Jack coughs, and it doesn’t hurt. “Yeah, yeah.”

She peers down at him. “You’d obviously be off the mission roster for several months, if I still had that option.”

“Good thing you don’t, then.” He pulls himself up — God, he hates the tug of an IV on the back of his hand — and Fraiser helps until he’s half-sitting. His head swims, but then it’s okay. “Where’s Sam?”

“Asleep, and no, I’m not going to wake her. I only convinced her to go a few hours ago.”

“Aw, Doc — ”

“You can beg all you want,” she says with a familiar, but strained, smile. “You know I won’t give in. She’ll wake up when she wakes up. Now, want some water?”

*

When Carter appears three hours later, Jack’s had lots of water, kept down some soup and crackers from the mess, and wheedled Fraiser into removing the IV. He picks at the band-aid.

Daniel follows on Carter’s heels. “You should’ve called us, Janet,” he says.
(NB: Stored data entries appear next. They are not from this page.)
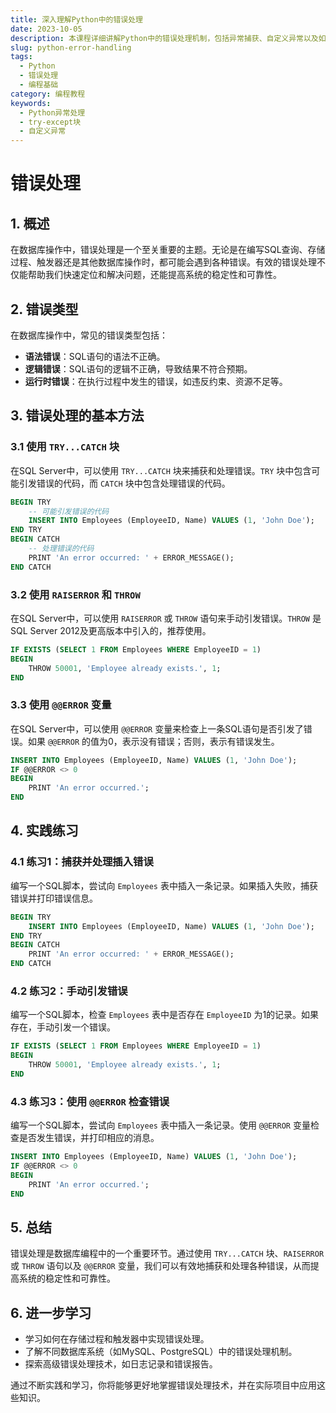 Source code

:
 ```yaml
---
title: 深入理解Python中的错误处理
date: 2023-10-05
description: 本课程详细讲解Python中的错误处理机制，包括异常捕获、自定义异常以及如何编写健壮的代码。
slug: python-error-handling
tags:
  - Python
  - 错误处理
  - 编程基础
category: 编程教程
keywords:
  - Python异常处理
  - try-except块
  - 自定义异常
---
```


# 错误处理

## 1. 概述

在数据库操作中，错误处理是一个至关重要的主题。无论是在编写SQL查询、存储过程、触发器还是其他数据库操作时，都可能会遇到各种错误。有效的错误处理不仅能帮助我们快速定位和解决问题，还能提高系统的稳定性和可靠性。

## 2. 错误类型

在数据库操作中，常见的错误类型包括：

- **语法错误**：SQL语句的语法不正确。
- **逻辑错误**：SQL语句的逻辑不正确，导致结果不符合预期。
- **运行时错误**：在执行过程中发生的错误，如违反约束、资源不足等。

## 3. 错误处理的基本方法

### 3.1 使用 `TRY...CATCH` 块

在SQL Server中，可以使用 `TRY...CATCH` 块来捕获和处理错误。`TRY` 块中包含可能引发错误的代码，而 `CATCH` 块中包含处理错误的代码。

```sql
BEGIN TRY
    -- 可能引发错误的代码
    INSERT INTO Employees (EmployeeID, Name) VALUES (1, 'John Doe');
END TRY
BEGIN CATCH
    -- 处理错误的代码
    PRINT 'An error occurred: ' + ERROR_MESSAGE();
END CATCH
```

### 3.2 使用 `RAISERROR` 和 `THROW`

在SQL Server中，可以使用 `RAISERROR` 或 `THROW` 语句来手动引发错误。`THROW` 是SQL Server 2012及更高版本中引入的，推荐使用。

```sql
IF EXISTS (SELECT 1 FROM Employees WHERE EmployeeID = 1)
BEGIN
    THROW 50001, 'Employee already exists.', 1;
END
```

### 3.3 使用 `@@ERROR` 变量

在SQL Server中，可以使用 `@@ERROR` 变量来检查上一条SQL语句是否引发了错误。如果 `@@ERROR` 的值为0，表示没有错误；否则，表示有错误发生。

```sql
INSERT INTO Employees (EmployeeID, Name) VALUES (1, 'John Doe');
IF @@ERROR <> 0
BEGIN
    PRINT 'An error occurred.';
END
```

## 4. 实践练习

### 4.1 练习1：捕获并处理插入错误

编写一个SQL脚本，尝试向 `Employees` 表中插入一条记录。如果插入失败，捕获错误并打印错误信息。

```sql
BEGIN TRY
    INSERT INTO Employees (EmployeeID, Name) VALUES (1, 'John Doe');
END TRY
BEGIN CATCH
    PRINT 'An error occurred: ' + ERROR_MESSAGE();
END CATCH
```

### 4.2 练习2：手动引发错误

编写一个SQL脚本，检查 `Employees` 表中是否存在 `EmployeeID` 为1的记录。如果存在，手动引发一个错误。

```sql
IF EXISTS (SELECT 1 FROM Employees WHERE EmployeeID = 1)
BEGIN
    THROW 50001, 'Employee already exists.', 1;
END
```

### 4.3 练习3：使用 `@@ERROR` 检查错误

编写一个SQL脚本，尝试向 `Employees` 表中插入一条记录。使用 `@@ERROR` 变量检查是否发生错误，并打印相应的消息。

```sql
INSERT INTO Employees (EmployeeID, Name) VALUES (1, 'John Doe');
IF @@ERROR <> 0
BEGIN
    PRINT 'An error occurred.';
END
```

## 5. 总结

错误处理是数据库编程中的一个重要环节。通过使用 `TRY...CATCH` 块、`RAISERROR` 或 `THROW` 语句以及 `@@ERROR` 变量，我们可以有效地捕获和处理各种错误，从而提高系统的稳定性和可靠性。

## 6. 进一步学习

- 学习如何在存储过程和触发器中实现错误处理。
- 了解不同数据库系统（如MySQL、PostgreSQL）中的错误处理机制。
- 探索高级错误处理技术，如日志记录和错误报告。

通过不断实践和学习，你将能够更好地掌握错误处理技术，并在实际项目中应用这些知识。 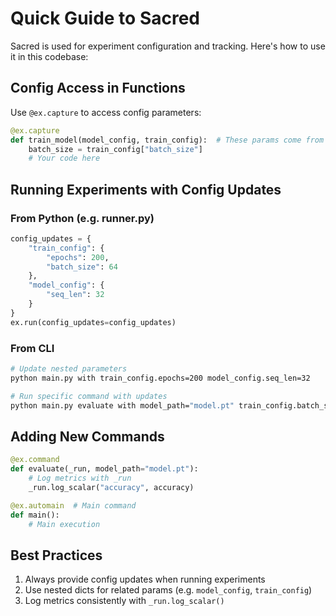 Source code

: # Quick Guide to Sacred

Sacred is used for experiment configuration and tracking. Here's how to use it in this codebase:

## Config Access in Functions

Use `@ex.capture` to access config parameters:
```python
@ex.capture
def train_model(model_config, train_config):  # These params come from config
    batch_size = train_config["batch_size"]
    # Your code here
```

## Running Experiments with Config Updates

### From Python (e.g. runner.py)
```python
config_updates = {
    "train_config": {
        "epochs": 200,
        "batch_size": 64
    },
    "model_config": {
        "seq_len": 32
    }
}
ex.run(config_updates=config_updates)
```

### From CLI
```bash
# Update nested parameters
python main.py with train_config.epochs=200 model_config.seq_len=32

# Run specific command with updates
python main.py evaluate with model_path="model.pt" train_config.batch_size=64
```

## Adding New Commands
```python
@ex.command
def evaluate(_run, model_path="model.pt"):
    # Log metrics with _run
    _run.log_scalar("accuracy", accuracy)

@ex.automain  # Main command
def main():
    # Main execution
```

## Best Practices
1. Always provide config updates when running experiments
2. Use nested dicts for related params (e.g. `model_config`, `train_config`)
3. Log metrics consistently with `_run.log_scalar()`
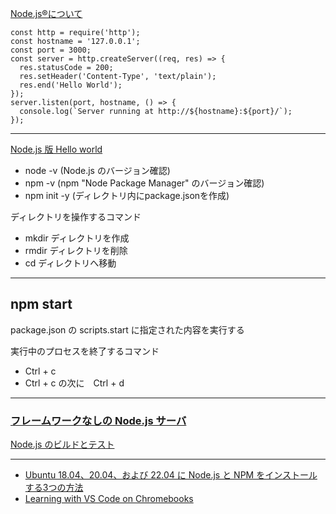 [Node.js®について](https://nodejs.org/en/about)
```
const http = require('http');
const hostname = '127.0.0.1';
const port = 3000;
const server = http.createServer((req, res) => {
  res.statusCode = 200;
  res.setHeader('Content-Type', 'text/plain');
  res.end('Hello World');
});
server.listen(port, hostname, () => {
  console.log(`Server running at http://${hostname}:${port}/`);
});
```
___

[Node.js 版 Hello world](https://nodejs.keicode.com/nodejs/hello-nodejs.php)
* node -v (Node.js のバージョン確認)
* npm -v (npm "Node Package Manager" のバージョン確認)
* npm init -y (ディレクトリ内にpackage.jsonを作成)

ディレクトリを操作するコマンド
* mkdir ディレクトリを作成
* rmdir ディレクトリを削除
* cd ディレクトリへ移動

***

## npm start
package.json の scripts.start に指定された内容を実行する

実行中のプロセスを終了するコマンド
* Ctrl + c
* Ctrl + c の次に　Ctrl + d

___

### [フレームワークなしの Node.js サーバ](https://developer.mozilla.org/ja/docs/Learn/Server-side/Node_server_without_framework)

[Node.js のビルドとテスト](https://docs.github.com/ja/actions/automating-builds-and-tests/building-and-testing-nodejs)

***
* [Ubuntu 18.04、20.04、および 22.04 に Node.js と NPM をインストールする3つの方法](https://www.hostinger.com/tutorials/how-to-install-node-ubuntu)
* [Learning with VS Code on Chromebooks](https://code.visualstudio.com/blogs/2020/12/03/chromebook-get-started)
His arm is still in the sling. “How long has he been awake?”

“Long enough for Sam to get some rest.”

Daniel complains some more, but looks narrowly at Jack, then at Carter, and follows Janet into her office.
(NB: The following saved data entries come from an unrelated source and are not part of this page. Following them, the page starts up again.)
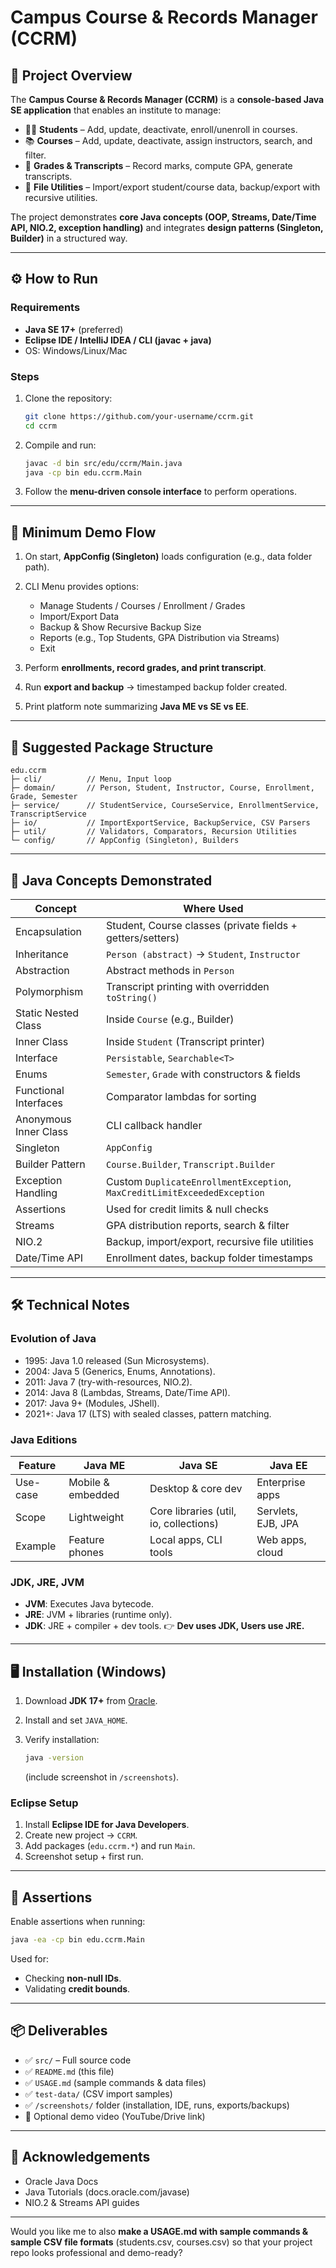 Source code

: 
# Campus Course & Records Manager (CCRM)

## 📌 Project Overview

The **Campus Course & Records Manager (CCRM)** is a **console-based Java SE application** that enables an institute to manage:

* 👨‍🎓 **Students** – Add, update, deactivate, enroll/unenroll in courses.
* 📚 **Courses** – Add, update, deactivate, assign instructors, search, and filter.
* 📝 **Grades & Transcripts** – Record marks, compute GPA, generate transcripts.
* 📂 **File Utilities** – Import/export student/course data, backup/export with recursive utilities.

The project demonstrates **core Java concepts (OOP, Streams, Date/Time API, NIO.2, exception handling)** and integrates **design patterns (Singleton, Builder)** in a structured way.

---

## ⚙️ How to Run

### Requirements

* **Java SE 17+** (preferred)
* **Eclipse IDE / IntelliJ IDEA / CLI (javac + java)**
* OS: Windows/Linux/Mac

### Steps

1. Clone the repository:

   ```bash
   git clone https://github.com/your-username/ccrm.git
   cd ccrm
   ```
2. Compile and run:

   ```bash
   javac -d bin src/edu/ccrm/Main.java
   java -cp bin edu.ccrm.Main
   ```
3. Follow the **menu-driven console interface** to perform operations.

---

## 🚀 Minimum Demo Flow

1. On start, **AppConfig (Singleton)** loads configuration (e.g., data folder path).
2. CLI Menu provides options:

   * Manage Students / Courses / Enrollment / Grades
   * Import/Export Data
   * Backup & Show Recursive Backup Size
   * Reports (e.g., Top Students, GPA Distribution via Streams)
   * Exit
3. Perform **enrollments, record grades, and print transcript**.
4. Run **export and backup** → timestamped backup folder created.
5. Print platform note summarizing **Java ME vs SE vs EE**.

---

## 📂 Suggested Package Structure

```
edu.ccrm
├─ cli/          // Menu, Input loop
├─ domain/       // Person, Student, Instructor, Course, Enrollment, Grade, Semester
├─ service/      // StudentService, CourseService, EnrollmentService, TranscriptService
├─ io/           // ImportExportService, BackupService, CSV Parsers
├─ util/         // Validators, Comparators, Recursion Utilities
└─ config/       // AppConfig (Singleton), Builders
```

---

## 📖 Java Concepts Demonstrated

| Concept               | Where Used                                                               |
| --------------------- | ------------------------------------------------------------------------ |
| Encapsulation         | Student, Course classes (private fields + getters/setters)               |
| Inheritance           | `Person (abstract)` → `Student`, `Instructor`                            |
| Abstraction           | Abstract methods in `Person`                                             |
| Polymorphism          | Transcript printing with overridden `toString()`                         |
| Static Nested Class   | Inside `Course` (e.g., Builder)                                          |
| Inner Class           | Inside `Student` (Transcript printer)                                    |
| Interface             | `Persistable`, `Searchable<T>`                                           |
| Enums                 | `Semester`, `Grade` with constructors & fields                           |
| Functional Interfaces | Comparator lambdas for sorting                                           |
| Anonymous Inner Class | CLI callback handler                                                     |
| Singleton             | `AppConfig`                                                              |
| Builder Pattern       | `Course.Builder`, `Transcript.Builder`                                   |
| Exception Handling    | Custom `DuplicateEnrollmentException`, `MaxCreditLimitExceededException` |
| Assertions            | Used for credit limits & null checks                                     |
| Streams               | GPA distribution reports, search & filter                                |
| NIO.2                 | Backup, import/export, recursive file utilities                          |
| Date/Time API         | Enrollment dates, backup folder timestamps                               |

---

## 🛠️ Technical Notes

### Evolution of Java

* 1995: Java 1.0 released (Sun Microsystems).
* 2004: Java 5 (Generics, Enums, Annotations).
* 2011: Java 7 (try-with-resources, NIO.2).
* 2014: Java 8 (Lambdas, Streams, Date/Time API).
* 2017: Java 9+ (Modules, JShell).
* 2021+: Java 17 (LTS) with sealed classes, pattern matching.

### Java Editions

| Feature  | Java ME           | Java SE                                | Java EE            |
| -------- | ----------------- | -------------------------------------- | ------------------ |
| Use-case | Mobile & embedded | Desktop & core dev                     | Enterprise apps    |
| Scope    | Lightweight       | Core libraries (util, io, collections) | Servlets, EJB, JPA |
| Example  | Feature phones    | Local apps, CLI tools                  | Web apps, cloud    |

### JDK, JRE, JVM

* **JVM**: Executes Java bytecode.
* **JRE**: JVM + libraries (runtime only).
* **JDK**: JRE + compiler + dev tools.
  👉 **Dev uses JDK, Users use JRE.**

---

## 🖥️ Installation (Windows)

1. Download **JDK 17+** from [Oracle](https://www.oracle.com/java/technologies/javase-downloads.html).
2. Install and set `JAVA_HOME`.
3. Verify installation:

   ```bash
   java -version
   ```

   (include screenshot in `/screenshots`).

### Eclipse Setup

1. Install **Eclipse IDE for Java Developers**.
2. Create new project → `CCRM`.
3. Add packages (`edu.ccrm.*`) and run `Main`.
4. Screenshot setup + first run.

---

## 📝 Assertions

Enable assertions when running:

```bash
java -ea -cp bin edu.ccrm.Main
```

Used for:

* Checking **non-null IDs**.
* Validating **credit bounds**.

---

## 📦 Deliverables

* ✅ `src/` – Full source code
* ✅ `README.md` (this file)
* ✅ `USAGE.md` (sample commands & data files)
* ✅ `test-data/` (CSV import samples)
* ✅ `/screenshots/` folder (installation, IDE, runs, exports/backups)
* 🎥 Optional demo video (YouTube/Drive link)

---

## 🙏 Acknowledgements

* Oracle Java Docs
* Java Tutorials (docs.oracle.com/javase)
* NIO.2 & Streams API guides

---

Would you like me to also **make a USAGE.md with sample commands & sample CSV file formats** (students.csv, courses.csv) so that your project repo looks professional and demo-ready?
Carter stands by his bed. “Hey,” she says. She’s had a shower, and she’s less green, but her jaw is still tight and her face still tired.

“Hey.”

“You look a lot better.”

He smiles and reaches for her hand. “So do you.”

“They don’t know,” she says softly, jerking her chin at the office door. “Dad talked General Hammond into keeping the whole thing under wraps for now.”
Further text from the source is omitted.